Wade-Scott of Edelson said filing a high-volume of litigation is “absolutely the business model” of some plaintiffs’ firms, but doesn’t represent the entire bar and can undermine work pursued by other firms.

“The problem is that these high-volume filers often end up constituting the majority of the cases on a particular issue,” Wade-Scott said.

“We have been as outspoken against these firms as we are when we see corporate America engaged in illegal or unethical business practices.”

Limiting Exposure

Those whose core business revolves around delivering video content face the greatest liability exposure from VPPA complaints, while companies that use video for secondary purposes like marketing may be more insulated from video privacy claims going forward, Rockey said.

He pointed to a recent VPPA class action dismissal his team secured by arguing that Tapestry Inc., parent company of fashion brands Coach and Kate Spade, didn’t qualify as a video service provider under the statute.

The rate of case filings could also be falling because many businesses began removing the tracking technology—often an embedded tracking pixel from Meta or Google—from webpages that host video content in an effort to limit legal exposure, he said.

But defense attorneys said some ambiguities in the case law still exist, including the standard for determining what’s considered identifiable information and who qualifies as a video service provider under the VPPA.

Appellate courts may soon have a chance to weigh in on some of those very questions, with cases pending before at least the Second, Sixth, and Ninth Circuit courts of appeals.

A handful of district-level cases have been stayed until the Second Circuit addresses how to define a consumer under the video privacy statute in Salazar v.
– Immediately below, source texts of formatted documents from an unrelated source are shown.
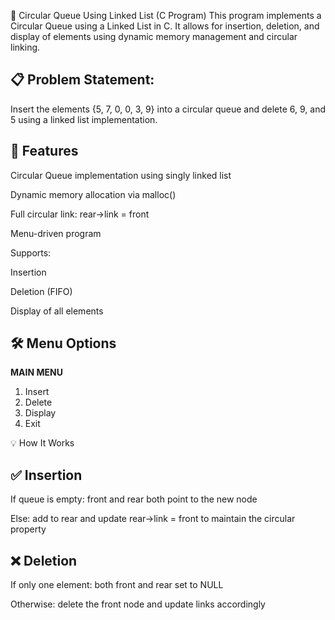 🔁 Circular Queue Using Linked List (C Program)
This program implements a Circular Queue using a Linked List in C. It allows for insertion, deletion, and display of elements using dynamic memory management and circular linking.

📋 Problem Statement:
---------------------
Insert the elements {5, 7, 0, 0, 3, 9} into a circular queue and delete 6, 9, and 5 using a linked list implementation.

🧠 Features
-----------
Circular Queue implementation using singly linked list

Dynamic memory allocation via malloc()

Full circular link: rear->link = front

Menu-driven program

Supports:

Insertion

Deletion (FIFO)

Display of all elements

🛠️ Menu Options
----------------

 ****MAIN MENU****

 1. Insert
 2. Delete
 3. Display
 4. Exit

💡 How It Works

✅ Insertion
------------
If queue is empty: front and rear both point to the new node

Else: add to rear and update rear->link = front to maintain the circular property

❌ Deletion
-----------
If only one element: both front and rear set to NULL

Otherwise: delete the front node and update links accordingly

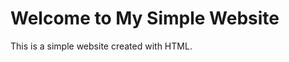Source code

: <!DOCTYPE html>
<html>
<head>
	<title>My Simple Website</title>
</head>
<body>
	<h1>Welcome to My Simple Website</h1>
	<p>This is a simple website created with HTML.</p>
</body>
</html>
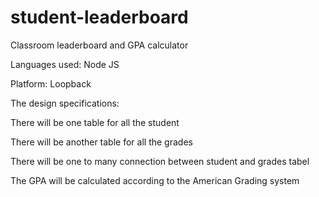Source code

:# student-leaderboard
Classroom leaderboard and GPA calculator

Languages used: Node JS

Platform: Loopback

The design specifications:
  
  There will be one table for all the student
  
  There will be another table for all the grades
  
  There will be one to many connection between student and grades tabel
  
  The GPA will be calculated according to the American Grading system
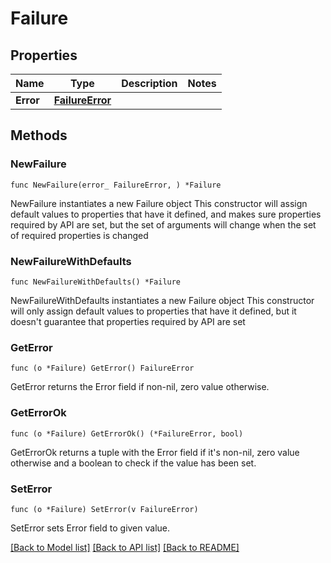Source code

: # Failure

## Properties

Name | Type | Description | Notes
------------ | ------------- | ------------- | -------------
**Error** | [**FailureError**](Failure_error.md) |  | 

## Methods

### NewFailure

`func NewFailure(error_ FailureError, ) *Failure`

NewFailure instantiates a new Failure object
This constructor will assign default values to properties that have it defined,
and makes sure properties required by API are set, but the set of arguments
will change when the set of required properties is changed

### NewFailureWithDefaults

`func NewFailureWithDefaults() *Failure`

NewFailureWithDefaults instantiates a new Failure object
This constructor will only assign default values to properties that have it defined,
but it doesn't guarantee that properties required by API are set

### GetError

`func (o *Failure) GetError() FailureError`

GetError returns the Error field if non-nil, zero value otherwise.

### GetErrorOk

`func (o *Failure) GetErrorOk() (*FailureError, bool)`

GetErrorOk returns a tuple with the Error field if it's non-nil, zero value otherwise
and a boolean to check if the value has been set.

### SetError

`func (o *Failure) SetError(v FailureError)`

SetError sets Error field to given value.



[[Back to Model list]](../README.md#documentation-for-models) [[Back to API list]](../README.md#documentation-for-api-endpoints) [[Back to README]](../README.md)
National Basketball Association, where the appellant brief was filed Oct. 31.

Attorneys will be watching those cases closely for “appellate-level clarity,” Baker of Akin Gump said. “In the meantime, though, district court battles are going to continue to wage on and it will be interesting, I think for me, to see how those issues gets resolved at later phases of the case, including the summary judgment stage and potentially class certification stage.”